HEAVY on rhetoric, light on detail, Andy Burnham set out his vision for “change,” delivered symbolically from the People’s History Museum in Manchester this morning.

There was much to commend in the statement — a commitment to devolve power to the regions (“place first, party second”); to require “all government departments and agencies to support strategic and local authorities with staffing and resources”; to rebalance the education system and reinstate technical education and apprenticeships to meet the needs of young people; to develop the largest council-house building programme since the post-war period and to ensure that all procurement contracts carry out proper social value weighting to favour British manufacturing.

He rejected the “trickle-down model” of market economics and called for “good growth and hope” in every postcode, delivering consistency of service provision across the country.

The three broad priorities in his 10-year “mission” hint at the limitations of his vision:

Reform of essential utilities in which all parts of Britain can take “greater public control” of water, housing, energy, transport;

Reindustrialisation — where each region will be required to develop “clear and credible plans” to rebuild and safeguard sovereign manufacturing in critical sectors, citing steel, defence, energy, food and farming;

Regeneration — by consolidating “public and private investment at place level.”

The lack of detail justifies caution for the left. “Greater public control” stops short of renationalisation of core sectors, a minimum requirement to stop the fleecing of the British people, water pollution and the protection of vested interests in fossil fuels.  

Reindustrialisation will not happen by osmosis, nor will it be possible to deliver without a national industrial strategy and substantial public investment.  

Regeneration dependent on the “public/private partnership” redolent of the Blair/Brown governments is likely to deliver the same PFI rip-off currently impoverishing the NHS and education. The power that Burnham wishes to devolve will be largely in the hands of directly elected mayors who will have the power to over-rule local authorities with minimal scrutiny or accountability between elections. In turn these mayors will be vulnerable to corporate lobbying, especially from a construction sector which has driven large-scale council estate and town centre demolition and redevelopment in the face of huge community opposition.

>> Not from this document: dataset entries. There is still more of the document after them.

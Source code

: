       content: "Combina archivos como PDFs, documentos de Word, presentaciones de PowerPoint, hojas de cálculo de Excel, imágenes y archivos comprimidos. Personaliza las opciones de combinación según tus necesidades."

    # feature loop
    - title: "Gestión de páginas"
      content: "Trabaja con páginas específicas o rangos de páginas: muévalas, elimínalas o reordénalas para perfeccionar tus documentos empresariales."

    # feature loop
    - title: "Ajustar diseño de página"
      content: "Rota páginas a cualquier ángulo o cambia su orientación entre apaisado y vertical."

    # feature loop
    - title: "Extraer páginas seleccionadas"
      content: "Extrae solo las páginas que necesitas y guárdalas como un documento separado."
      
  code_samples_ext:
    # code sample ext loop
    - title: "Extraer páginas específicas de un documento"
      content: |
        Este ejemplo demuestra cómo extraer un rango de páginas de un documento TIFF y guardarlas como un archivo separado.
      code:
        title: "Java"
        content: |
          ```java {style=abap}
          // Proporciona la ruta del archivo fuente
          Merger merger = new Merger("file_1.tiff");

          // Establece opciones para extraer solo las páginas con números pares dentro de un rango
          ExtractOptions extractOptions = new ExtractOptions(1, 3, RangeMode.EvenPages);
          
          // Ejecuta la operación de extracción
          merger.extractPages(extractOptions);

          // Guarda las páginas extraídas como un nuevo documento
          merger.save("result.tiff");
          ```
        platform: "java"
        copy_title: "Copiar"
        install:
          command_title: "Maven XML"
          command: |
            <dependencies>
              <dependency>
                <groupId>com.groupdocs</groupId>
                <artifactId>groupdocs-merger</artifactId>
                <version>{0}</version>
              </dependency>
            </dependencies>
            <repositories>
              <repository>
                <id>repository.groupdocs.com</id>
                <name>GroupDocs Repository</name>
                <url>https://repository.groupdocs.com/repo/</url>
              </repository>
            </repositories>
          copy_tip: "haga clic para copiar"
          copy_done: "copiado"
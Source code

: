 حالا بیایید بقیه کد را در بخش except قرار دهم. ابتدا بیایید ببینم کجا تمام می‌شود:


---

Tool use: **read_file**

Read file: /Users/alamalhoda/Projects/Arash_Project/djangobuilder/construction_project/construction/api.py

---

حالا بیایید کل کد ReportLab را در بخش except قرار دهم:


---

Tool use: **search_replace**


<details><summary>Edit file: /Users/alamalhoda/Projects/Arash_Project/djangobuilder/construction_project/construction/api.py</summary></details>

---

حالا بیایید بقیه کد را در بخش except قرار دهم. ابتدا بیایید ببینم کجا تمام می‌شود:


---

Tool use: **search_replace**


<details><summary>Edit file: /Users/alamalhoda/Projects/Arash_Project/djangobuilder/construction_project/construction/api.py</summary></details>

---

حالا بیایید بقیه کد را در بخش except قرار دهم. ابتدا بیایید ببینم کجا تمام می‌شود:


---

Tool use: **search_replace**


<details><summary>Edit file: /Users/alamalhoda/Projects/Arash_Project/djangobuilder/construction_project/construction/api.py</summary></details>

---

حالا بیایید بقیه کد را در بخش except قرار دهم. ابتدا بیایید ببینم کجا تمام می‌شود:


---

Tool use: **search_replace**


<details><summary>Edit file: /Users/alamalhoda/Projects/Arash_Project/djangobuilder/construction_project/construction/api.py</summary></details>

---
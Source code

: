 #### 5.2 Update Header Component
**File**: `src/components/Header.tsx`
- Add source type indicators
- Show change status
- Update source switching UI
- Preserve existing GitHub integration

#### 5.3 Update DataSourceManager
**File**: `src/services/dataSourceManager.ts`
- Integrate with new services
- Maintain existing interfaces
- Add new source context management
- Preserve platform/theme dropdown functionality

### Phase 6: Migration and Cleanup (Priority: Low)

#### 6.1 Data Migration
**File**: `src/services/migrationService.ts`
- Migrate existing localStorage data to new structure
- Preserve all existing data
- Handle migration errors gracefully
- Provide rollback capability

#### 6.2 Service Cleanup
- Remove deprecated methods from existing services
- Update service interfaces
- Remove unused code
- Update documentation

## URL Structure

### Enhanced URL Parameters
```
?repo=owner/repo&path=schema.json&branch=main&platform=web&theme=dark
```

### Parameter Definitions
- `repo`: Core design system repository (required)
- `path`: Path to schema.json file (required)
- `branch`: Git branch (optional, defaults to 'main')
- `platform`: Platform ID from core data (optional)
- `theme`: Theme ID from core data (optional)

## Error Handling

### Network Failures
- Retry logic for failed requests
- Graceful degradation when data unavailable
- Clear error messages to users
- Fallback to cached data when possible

While the implied devolution of the “Whitehall machine” to local government may be a good thing, what will it mean for civil servants and quango employees, thousands of whose jobs may be redeployed around the country?

How will Burnham’s vision fit with the proposals for local government reorganisation, which do not mandate regional mayors? Will the plans that have already been adopted be retained? We have already seen Reform-led councils mounting legal challenges to reorganisation proposals in Norfolk, Suffolk and Essex, with more anticipated.  

The lack of consistency in local government reorganisation is now augmented by uncertainty about the model the PM-in-waiting will push. His favoured regional mayoral model, removes rather than strengthens community control — witness Sadiq Khan’s decision to reduce the amount of affordable homes developers are required to deliver, in order to “kick-start” building in London.  

A new programme to build council homes at scale while welcomed needs to answer how it will be delivered given the lack of design and build expertise in local authorities and over-reliance on large-scale private developers who are entirely profit-driven. Will the emphasis shift from demolition to refurbishment and retrofitting the existing stock and empty homes to bring them back into use?  

The trade union movement and wider left must now pile on the pressure to ensure the lack of detail is not some devilish portent, but a promise of an end to neoliberalism as the first step to socialist renewal.